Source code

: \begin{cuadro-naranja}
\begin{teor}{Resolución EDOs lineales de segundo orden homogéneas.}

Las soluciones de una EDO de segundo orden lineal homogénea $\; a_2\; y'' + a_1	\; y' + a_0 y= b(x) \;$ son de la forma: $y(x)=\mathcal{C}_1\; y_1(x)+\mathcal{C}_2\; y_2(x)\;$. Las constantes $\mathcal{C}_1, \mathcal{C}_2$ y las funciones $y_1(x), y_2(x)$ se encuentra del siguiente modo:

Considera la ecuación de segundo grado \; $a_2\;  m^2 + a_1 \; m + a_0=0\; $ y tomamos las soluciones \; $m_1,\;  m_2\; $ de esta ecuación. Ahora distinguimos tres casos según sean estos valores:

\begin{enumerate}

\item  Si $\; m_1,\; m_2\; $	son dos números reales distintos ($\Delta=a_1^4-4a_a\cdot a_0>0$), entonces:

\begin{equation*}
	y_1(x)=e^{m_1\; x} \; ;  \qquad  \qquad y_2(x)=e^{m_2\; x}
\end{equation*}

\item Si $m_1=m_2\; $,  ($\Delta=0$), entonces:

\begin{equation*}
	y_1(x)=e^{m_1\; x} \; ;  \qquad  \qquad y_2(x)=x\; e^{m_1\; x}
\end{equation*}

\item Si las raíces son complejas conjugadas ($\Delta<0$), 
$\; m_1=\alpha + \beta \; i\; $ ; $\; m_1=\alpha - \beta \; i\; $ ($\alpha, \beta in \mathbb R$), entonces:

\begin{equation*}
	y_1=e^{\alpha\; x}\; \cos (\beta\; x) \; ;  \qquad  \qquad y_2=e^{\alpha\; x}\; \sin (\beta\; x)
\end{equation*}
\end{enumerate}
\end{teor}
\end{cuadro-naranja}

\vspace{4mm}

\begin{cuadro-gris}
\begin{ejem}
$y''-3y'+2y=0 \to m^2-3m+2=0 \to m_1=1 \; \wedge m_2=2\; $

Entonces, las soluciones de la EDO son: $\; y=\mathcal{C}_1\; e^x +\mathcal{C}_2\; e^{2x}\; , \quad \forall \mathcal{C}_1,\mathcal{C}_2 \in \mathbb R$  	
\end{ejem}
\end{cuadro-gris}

________________________

* Task prompt *
Repeat all the records. Match each line exactly.

* Exercise output *
Source code

: \begin{cuadro-naranja}
\begin{teor}{Resolución EDOs lineales de segundo orden homogéneas.}

Las soluciones de una EDO de segundo orden lineal homogénea $\; a_2\; y'' + a_1	\; y' + a_0 y= b(x) \;$ son de la forma: $y(x)=\mathcal{C}_1\; y_1(x)+\mathcal{C}_2\; y_2(x)\;$. Las constantes $\mathcal{C}_1, \mathcal{C}_2$ y las funciones $y_1(x), y_2(x)$ se encuentra del siguiente modo:

Considera la ecuación de segundo grado \; $a_2\;  m^2 + a_1 \; m + a_0=0\; $ y tomamos las soluciones \; $m_1,\;  m_2\; $ de esta ecuación. Ahora distinguimos tres casos según sean estos valores:

\begin{enumerate}

\item  Si $\; m_1,\; m_2\; $	son dos números reales distintos ($\Delta=a_1^4-4a_a\cdot a_0>0$), entonces:

\begin{equation*}
	y_1(x)=e^{m_1\; x} \; ;  \qquad  \qquad y_2(x)=e^{m_2\; x}
\end{equation*}

\item Si $m_1=m_2\; $,  ($\Delta=0$), entonces:

\begin{equation*}
	y_1(x)=e^{m_1\; x} \; ;  \qquad  \qquad y_2(x)=x\; e^{m_1\; x}
\end{equation*}

\item Si las raíces son complejas conjugadas ($\Delta<0$), 
$\; m_1=\alpha + \beta \; i\; $ ; $\; m_1=\alpha - \beta \; i\; $ ($\alpha, \beta in \mathbb R$), entonces:

\begin{equation*}
	y_1=e^{\alpha\; x}\; \cos (\beta\; x) \; ;  \qquad  \qquad y_2=e^{\alpha\; x}\; \sin (\beta\; x)
\end{equation*}
\end{enumerate}
\end{teor}
\end{cuadro-naranja}

\vspace{4mm}

\begin{cuadro-gris}
\begin{ejem}
$y''-3y'+2y=0 \to m^2-3m+2=0 \to m_1=1 \; \wedge m_2=2\; $

Entonces, las soluciones de la EDO son: $\; y=\mathcal{C}_1\; e^x +\mathcal{C}_2\; e^{2x}\; , \quad \forall \mathcal{C}_1,\mathcal{C}_2 \in \mathbb R$  	
\end{ejem}
\end{cuadro-gris}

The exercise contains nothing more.